**AIM OF THE EXERCISE:**
Please copy out the lines in the entries that contain "Come".

Pictures paired with source code:
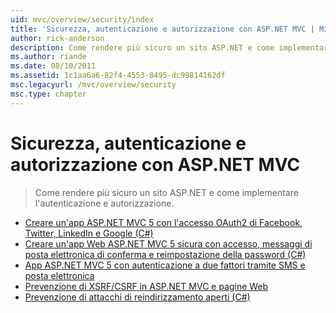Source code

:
 ```yaml
---
uid: mvc/overview/security/index
title: 'Sicurezza, autenticazione e autorizzazione con ASP.NET MVC | Microsoft Docs'
author: rick-anderson
description: Come rendere più sicuro un sito ASP.NET e come implementare l'autenticazione e autorizzazione.
ms.author: riande
ms.date: 08/10/2011
ms.assetid: 1c1aa6a6-82f4-4553-8495-dc99814162df
msc.legacyurl: /mvc/overview/security
msc.type: chapter
---
```

<a name="security-authentication-and-authorization-with-aspnet-mvc"></a>Sicurezza, autenticazione e autorizzazione con ASP.NET MVC
====================
> Come rendere più sicuro un sito ASP.NET e come implementare l'autenticazione e autorizzazione.


- [Creare un'app ASP.NET MVC 5 con l'accesso OAuth2 di Facebook, Twitter, LinkedIn e Google (C#)](create-an-aspnet-mvc-5-app-with-facebook-and-google-oauth2-and-openid-sign-on.md)
- [Creare un'app Web ASP.NET MVC 5 sicura con accesso, messaggi di posta elettronica di conferma e reimpostazione della password (C#)](create-an-aspnet-mvc-5-web-app-with-email-confirmation-and-password-reset.md)
- [App ASP.NET MVC 5 con autenticazione a due fattori tramite SMS e posta elettronica](aspnet-mvc-5-app-with-sms-and-email-two-factor-authentication.md)
- [Prevenzione di XSRF/CSRF in ASP.NET MVC e pagine Web](xsrfcsrf-prevention-in-aspnet-mvc-and-web-pages.md)
- [Prevenzione di attacchi di reindirizzamento aperti (C#)](preventing-open-redirection-attacks.md)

**ANSWER SECTION:**
description: Come rendere più sicuro un sito ASP.NET e come implementare l'autenticazione e autorizzazione.
> Come rendere più sicuro un sito ASP.NET e come implementare l'autenticazione e autorizzazione.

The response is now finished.